Machine vision cameras: the condensation problem
So Sponge Team · March 26, 2026 IP Enclosures & Sensors

Machine vision cameras: the condensation problem

Machine vision cameras — 3D vision, machine guidance, quality control, obstacle detection — are increasingly deployed in outdoor environments: open-air production lines, autonomous vehicles, construction site monitoring, automated sorting, and port logistics.

Their enclosure is certified IP65 or IP67 to withstand the elements. But this protection does not shield them from a phenomenon that silently degrades their performance: internal condensation.

The dual problem of outdoor vision cameras

Unlike a standard surveillance camera whose degraded image remains readable by a human operator, a machine vision camera feeds image processing or 3D measurement algorithms. The slightest optical alteration has direct consequences:

  • False dimensional measurements: a thin layer of fog on the lens or sensor distorts calculated distances
  • Recognition failures: object detection algorithms lose reliability
  • False alarms: safety systems (obstacle detection, anti-collision) can trigger without cause
  • Production shutdowns: a machine guidance system that can no longer “see” correctly causes an emergency stop

How condensation forms inside the enclosure

The mechanism is identical to that affecting all sealed electronic enclosures exposed to temperature variations:

Thermal breathing

  1. During the day: sunlight or environmental heat warms the enclosure. Internal air expands and escapes through micro-gaps in the seals
  2. At night (or during rapid cooling): internal depression draws in humid external air
  3. Over repeated cycles: moisture gradually accumulates inside

Critical condensation points

In a vision camera, condensation forms preferentially on:

  • The lens (coldest surface, exterior side) → direct fog on the optical path
  • The image sensor (CMOS/CCD) → signal alteration
  • Connectors and processing circuits → risk of corrosion and short circuits
  • The heat sink → reduced cooling efficiency, overheating

Particularly exposed applications

Autonomous vehicles and machine guidance

3D cameras mounted on construction equipment, autonomous forklifts, or agricultural vehicles endure extreme conditions: dust, vibrations, and above all sudden temperature swings between operation (hot engine) and shutdown (cold night).

Logistics and ports

Vision systems installed on loading gantries or outdoor sorting areas are exposed to marine air (saline and humid) and constant day/night cycles.
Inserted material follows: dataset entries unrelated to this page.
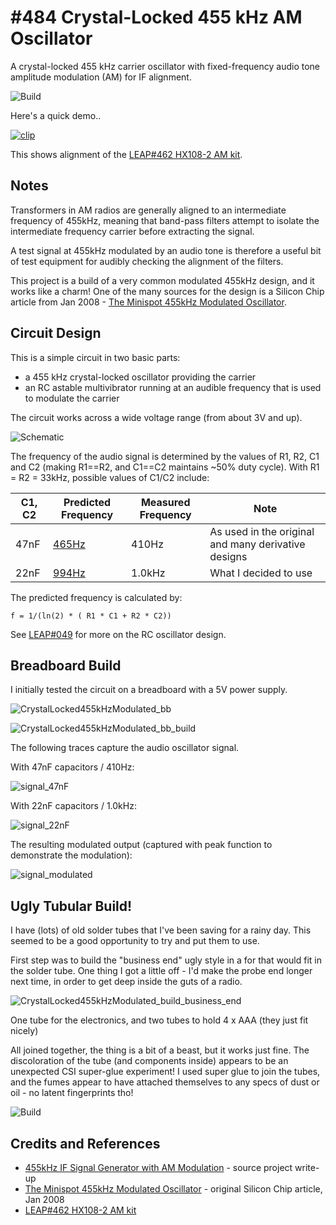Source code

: # #484 Crystal-Locked 455 kHz AM Oscillator

A crystal-locked 455 kHz carrier oscillator with fixed-frequency audio tone amplitude modulation (AM) for IF alignment.

![Build](./assets/CrystalLocked455kHzModulated_build.jpg?raw=true)

Here's a quick demo..

[![clip](https://img.youtube.com/vi/o3_eylHBAME/0.jpg)](https://www.youtube.com/watch?v=o3_eylHBAME)

This shows alignment of the
[LEAP#462 HX108-2 AM kit](../../../Radio/AM/HX108-2).

## Notes

Transformers in AM radios are generally aligned to an intermediate frequency of 455kHz,
meaning that band-pass filters attempt to isolate the intermediate frequency carrier before extracting the signal.

A test signal at 455kHz modulated by an audio tone is therefore a useful bit of test equipment for audibly checking the alignment of the filters.

This project is a build of a very common modulated 455kHz design, and it works like a charm!
One of the many sources for the design is a Silicon Chip article from Jan 2008 -
[The Minispot 455kHz Modulated Oscillator](http://archive.siliconchip.com.au/cms/A_109838/article.html).

## Circuit Design

This is a simple circuit in two basic parts:

* a 455 kHz crystal-locked oscillator providing the carrier
* an RC astable multivibrator running at an audible frequency that is used to modulate the carrier

The circuit works across a wide voltage range (from about 3V and up).

![Schematic](./assets/CrystalLocked455kHzModulated_schematic.jpg?raw=true)

The frequency of the audio signal is determined by the values of R1, R2, C1 and C2 (making R1==R2, and C1==C2 maintains ~50% duty cycle).
With R1 = R2 = 33kHz, possible values of C1/C2 include:

| C1, C2 | Predicted Frequency | Measured Frequency | Note |
|--------|---------------------|--------------------|------|
| 47nF   | [465Hz](https://www.wolframalpha.com/input/?i=1%2F(ln(2)(+2+*+33k%CE%A9+*+47nF))) | 410Hz  | As used in the original and many derivative designs |
| 22nF   | [994Hz](https://www.wolframalpha.com/input/?i=1%2F(ln(2)(+2+*+33k%CE%A9+*+22nF))) | 1.0kHz | What I decided to use |

The predicted frequency is calculated by:

    f = 1/(ln(2) * ( R1 * C1 + R2 * C2))

See [LEAP#049](../BjtRcOscillator) for more on the RC oscillator design.

## Breadboard Build

I initially tested the circuit on a breadboard with a 5V power supply.

![CrystalLocked455kHzModulated_bb](./assets/CrystalLocked455kHzModulated_bb.jpg?raw=true)

![CrystalLocked455kHzModulated_bb_build](./assets/CrystalLocked455kHzModulated_bb_build.jpg?raw=true)

The following traces capture the audio oscillator signal.

With 47nF capacitors / 410Hz:

![signal_47nF](./assets/signal_47nF.gif?raw=true)

With 22nF capacitors / 1.0kHz:

![signal_22nF](./assets/signal_22nF.gif?raw=true)

The resulting modulated output (captured with peak function to demonstrate the modulation):

![signal_modulated](./assets/signal_modulated.gif?raw=true)

## Ugly Tubular Build!

I have (lots) of old solder tubes that I've been saving for a rainy day.
This seemed to be a good opportunity to try and put them to use.

First step was to build the "business end" ugly style in a for that would fit in the solder tube.
One thing I got a little off - I'd make the probe end longer next time, in order to get deep inside the guts of a radio.

![CrystalLocked455kHzModulated_build_business_end](./assets/CrystalLocked455kHzModulated_build_business_end.jpg?raw=true)

One tube for the electronics, and two tubes to hold 4 x AAA (they just fit nicely)

All joined together, the thing is a bit of a beast, but it works just fine.
The discoloration of the tube (and components inside) appears to be an unexpected CSI super-glue experiment!
I used super glue to join the tubes, and the fumes appear to have attached themselves to any specs of dust or oil - no latent fingerprints tho!

![Build](./assets/CrystalLocked455kHzModulated_build.jpg?raw=true)

## Credits and References

* [455kHz IF Signal Generator with AM Modulation](http://electronics-alfiemalfie.blogspot.com/p/455khz-intermediate-frequency-generator.html) - source project write-up
* [The Minispot 455kHz Modulated Oscillator](http://archive.siliconchip.com.au/cms/A_109838/article.html) - original Silicon Chip article, Jan 2008
* [LEAP#462 HX108-2 AM kit](../../../Radio/AM/HX108-2)
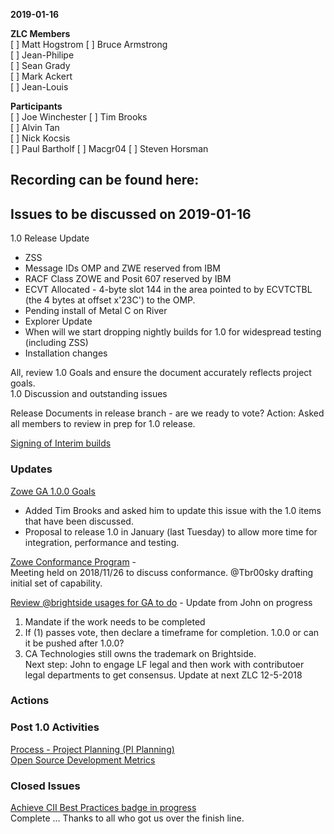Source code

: __2019-01-16__

**ZLC Members**  
[ ] Matt Hogstrom
[ ] Bruce Armstrong  
[ ] Jean-Philipe  
[ ] Sean Grady  
[ ] Mark Ackert  
[ ] Jean-Louis  
  
**Participants**  
[ ] Joe Winchester
[ ] Tim Brooks  
[ ] Alvin Tan  
[ ] Nick Kocsis  
[ ] Paul Bartholf
[ ] Macgr04
[ ] Steven Horsman
  
## Recording can be found here:  

## Issues to be discussed on 2019-01-16
1.0 Release Update
- ZSS 
- Message IDs OMP and ZWE reserved from IBM
- RACF Class ZOWE and Posit 607 reserved by IBM
- ECVT Allocated - 4-byte slot 144 in the area pointed to by ECVTCTBL (the 4 bytes at offset x'23C') to the OMP.
- Pending install of Metal C on River
- Explorer Update
- When will we start dropping nightly builds for 1.0 for widespread testing (including ZSS)
- Installation changes

All, review 1.0 Goals and ensure the document accurately reflects project goals.  
1.0 Discussion and outstanding issues

Release Documents in release branch - are we ready to vote?
Action: Asked all members to review in prep for 1.0 release.
  
[Signing of Interim builds](https://github.com/zowe/zlc/issues/68)  


### Updates    
  
[Zowe GA 1.0.0 Goals](https://github.com/zowe/zlc/issues/37)  
 - Added Tim Brooks and asked him to update this issue with the 1.0 items that have been discussed.  
 - Proposal to release 1.0 in January (last Tuesday) to allow more time for integration, performance and testing.  

[Zowe Conformance Program](https://github.com/zowe/zlc/issues/52)  -   
Meeting held on 2018/11/26 to discuss conformance.  @Tbr00sky drafting initial set of capability.
  
[Review @brightside usages for GA to do](https://github.com/zowe/zlc/issues/28) - Update from John on progress  
  1.  Mandate if the work needs to be completed  
  2.  If (1) passes vote, then declare a timeframe for completion. 1.0.0 or can it be pushed after 1.0.0?  
  3.  CA Technologies still owns the trademark on Brightside.  
  Next step: John to engage LF legal and then work with contributoer legal departments to get consensus.  Update at next ZLC 12-5-2018  

### Actions  

### Post 1.0 Activities  
[Process - Project Planning (PI Planning)](https://github.com/zowe/zlc/issues/40)  
[Open Source Development Metrics](https://github.com/zowe/zlc/issues/3)  

### Closed Issues
[Achieve CII Best Practices badge in progress](https://github.com/zowe/zlc/issues/38)  
Complete ... Thanks to all who got us over the finish line.
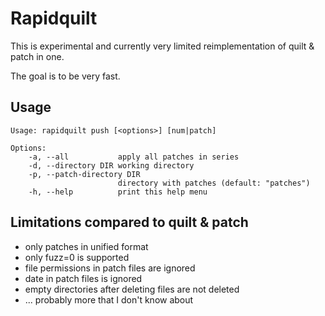 # Rapidquilt

This is experimental and currently very limited reimplementation of quilt & patch in one.

The goal is to be very fast.


## Usage

    Usage: rapidquilt push [<options>] [num|patch]

    Options:
        -a, --all           apply all patches in series
        -d, --directory DIR working directory
        -p, --patch-directory DIR
                            directory with patches (default: "patches")
        -h, --help          print this help menu

## Limitations compared to quilt & patch

* only patches in unified format
* only fuzz=0 is supported
* file permissions in patch files are ignored
* date in patch files is ignored
* empty directories after deleting files are not deleted
* ... probably more that I don't know about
Quality control in semi-open environments

Partially sheltered production lines (open hangars, loading bays) combine ambient humidity and air currents that promote rapid temperature variations.

Structural and construction site monitoring

Monitoring cameras installed on bridges, dams, or long-duration construction sites are exposed for months or years without the possibility of frequent maintenance.

A documented and recurring problem

This condensation phenomenon in camera enclosures is not theoretical — it is extensively documented by industry professionals:

Documented cases

Impact on reliability

Standard industrial tests (IEC 60068-2-78) subject cameras to 85% relative humidity at 85°C for 1,000 hours. But these tests do not replicate the repeated thermal cycles (day/night) that are the primary cause of progressive moisture accumulation under real-world conditions.

Manufacturer Teledyne FLIR highlights that MTBF (Mean Time Between Failures) values are only meaningful when environmental conditions — temperature, vibration and humidity — are specified. A camera rated at 70,000 hours MTBF at 25°C may have a significantly shorter lifespan in a humid outdoor environment.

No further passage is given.